TASK DIRECTIONS
Pictures excluded, copy every record that follows exactly as it appears.
----
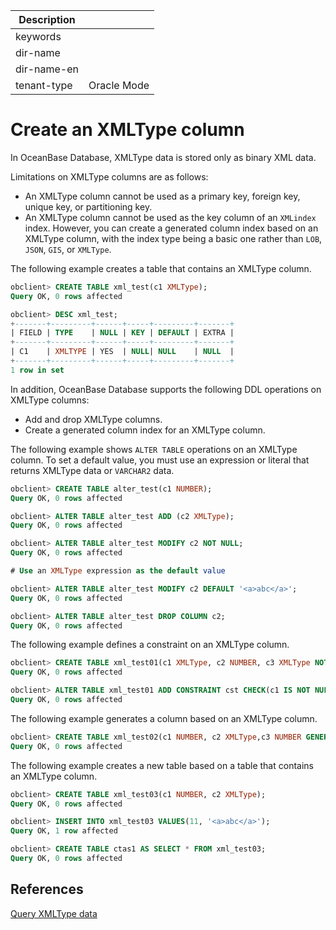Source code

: | Description   |                 |
|---------------|-----------------|
| keywords      |                 |
| dir-name      |                 |
| dir-name-en   |                 |
| tenant-type   | Oracle Mode     |

# Create an XMLType column

In OceanBase Database, XMLType data is stored only as binary XML data.

Limitations on XMLType columns are as follows:

- An XMLType column cannot be used as a primary key, foreign key, unique key, or partitioning key.
- An XMLType column cannot be used as the key column of an `XMLindex` index. However, you can create a generated column index based on an XMLType column, with the index type being a basic one rather than `LOB`, `JSON`, `GIS`, or `XMLType`.

The following example creates a table that contains an XMLType column.

```sql
obclient> CREATE TABLE xml_test(c1 XMLType);
Query OK, 0 rows affected

obclient> DESC xml_test;
+-------+---------+------+-----+---------+-------+
| FIELD | TYPE    | NULL | KEY | DEFAULT | EXTRA |
+-------+---------+------+-----+---------+-------+
| C1    | XMLTYPE | YES  | NULL| NULL    | NULL  |
+-------+---------+------+-----+---------+-------+
1 row in set
```

In addition, OceanBase Database supports the following DDL operations on XMLType columns:

- Add and drop XMLType columns.
- Create a generated column index for an XMLType column.

The following example shows `ALTER TABLE` operations on an XMLType column. To set a default value, you must use an expression or literal that returns XMLType data or `VARCHAR2` data.

```sql
obclient> CREATE TABLE alter_test(c1 NUMBER);
Query OK, 0 rows affected

obclient> ALTER TABLE alter_test ADD (c2 XMLType);
Query OK, 0 rows affected

obclient> ALTER TABLE alter_test MODIFY c2 NOT NULL;
Query OK, 0 rows affected

# Use an XMLType expression as the default value

obclient> ALTER TABLE alter_test MODIFY c2 DEFAULT '<a>abc</a>';
Query OK, 0 rows affected

obclient> ALTER TABLE alter_test DROP COLUMN c2;
Query OK, 0 rows affected
```

The following example defines a constraint on an XMLType column.

```sql
obclient> CREATE TABLE xml_test01(c1 XMLType, c2 NUMBER, c3 XMLType NOT NULL);
Query OK, 0 rows affected

obclient> ALTER TABLE xml_test01 ADD CONSTRAINT cst CHECK(c1 IS NOT NULL) ENABLE VALIDATE;
Query OK, 0 rows affected
```

The following example generates a column based on an XMLType column.

```sql
obclient> CREATE TABLE xml_test02(c1 NUMBER, c2 XMLType,c3 NUMBER GENERATED ALWAYS AS(LENGTH(c2)));
Query OK, 0 rows affected
```

The following example creates a new table based on a table that contains an XMLType column.

```sql
obclient> CREATE TABLE xml_test03(c1 NUMBER, c2 XMLType);
Query OK, 0 rows affected

obclient> INSERT INTO xml_test03 VALUES(11, '<a>abc</a>');
Query OK, 1 row affected

obclient> CREATE TABLE ctas1 AS SELECT * FROM xml_test03;
Query OK, 0 rows affected
```

## References

[Query XMLType data](../1100.xml-date-type-of-oracle-mode/400.query-xmltype-data-type-of-oracle-mode.md)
----
RESULT OF THE TASK
Source code

: | Description   |                 |
|---------------|-----------------|
| keywords      |                 |
| dir-name      |                 |
| dir-name-en   |                 |
| tenant-type   | Oracle Mode     |

# Create an XMLType column

In OceanBase Database, XMLType data is stored only as binary XML data.

Limitations on XMLType columns are as follows:

- An XMLType column cannot be used as a primary key, foreign key, unique key, or partitioning key.
- An XMLType column cannot be used as the key column of an `XMLindex` index. However, you can create a generated column index based on an XMLType column, with the index type being a basic one rather than `LOB`, `JSON`, `GIS`, or `XMLType`.

The following example creates a table that contains an XMLType column.

```sql
obclient> CREATE TABLE xml_test(c1 XMLType);
Query OK, 0 rows affected

obclient> DESC xml_test;
+-------+---------+------+-----+---------+-------+
| FIELD | TYPE    | NULL | KEY | DEFAULT | EXTRA |
+-------+---------+------+-----+---------+-------+
| C1    | XMLTYPE | YES  | NULL| NULL    | NULL  |
+-------+---------+------+-----+---------+-------+
1 row in set
```

In addition, OceanBase Database supports the following DDL operations on XMLType columns:

- Add and drop XMLType columns.
- Create a generated column index for an XMLType column.

The following example shows `ALTER TABLE` operations on an XMLType column. To set a default value, you must use an expression or literal that returns XMLType data or `VARCHAR2` data.

```sql
obclient> CREATE TABLE alter_test(c1 NUMBER);
Query OK, 0 rows affected

obclient> ALTER TABLE alter_test ADD (c2 XMLType);
Query OK, 0 rows affected

obclient> ALTER TABLE alter_test MODIFY c2 NOT NULL;
Query OK, 0 rows affected

# Use an XMLType expression as the default value

obclient> ALTER TABLE alter_test MODIFY c2 DEFAULT '<a>abc</a>';
Query OK, 0 rows affected

obclient> ALTER TABLE alter_test DROP COLUMN c2;
Query OK, 0 rows affected
```

The following example defines a constraint on an XMLType column.

```sql
obclient> CREATE TABLE xml_test01(c1 XMLType, c2 NUMBER, c3 XMLType NOT NULL);
Query OK, 0 rows affected

obclient> ALTER TABLE xml_test01 ADD CONSTRAINT cst CHECK(c1 IS NOT NULL) ENABLE VALIDATE;
Query OK, 0 rows affected
```

The following example generates a column based on an XMLType column.

```sql
obclient> CREATE TABLE xml_test02(c1 NUMBER, c2 XMLType,c3 NUMBER GENERATED ALWAYS AS(LENGTH(c2)));
Query OK, 0 rows affected
```

The following example creates a new table based on a table that contains an XMLType column.

```sql
obclient> CREATE TABLE xml_test03(c1 NUMBER, c2 XMLType);
Query OK, 0 rows affected

obclient> INSERT INTO xml_test03 VALUES(11, '<a>abc</a>');
Query OK, 1 row affected

obclient> CREATE TABLE ctas1 AS SELECT * FROM xml_test03;
Query OK, 0 rows affected
```

## References

[Query XMLType data](../1100.xml-date-type-of-oracle-mode/400.query-xmltype-data-type-of-oracle-mode.md)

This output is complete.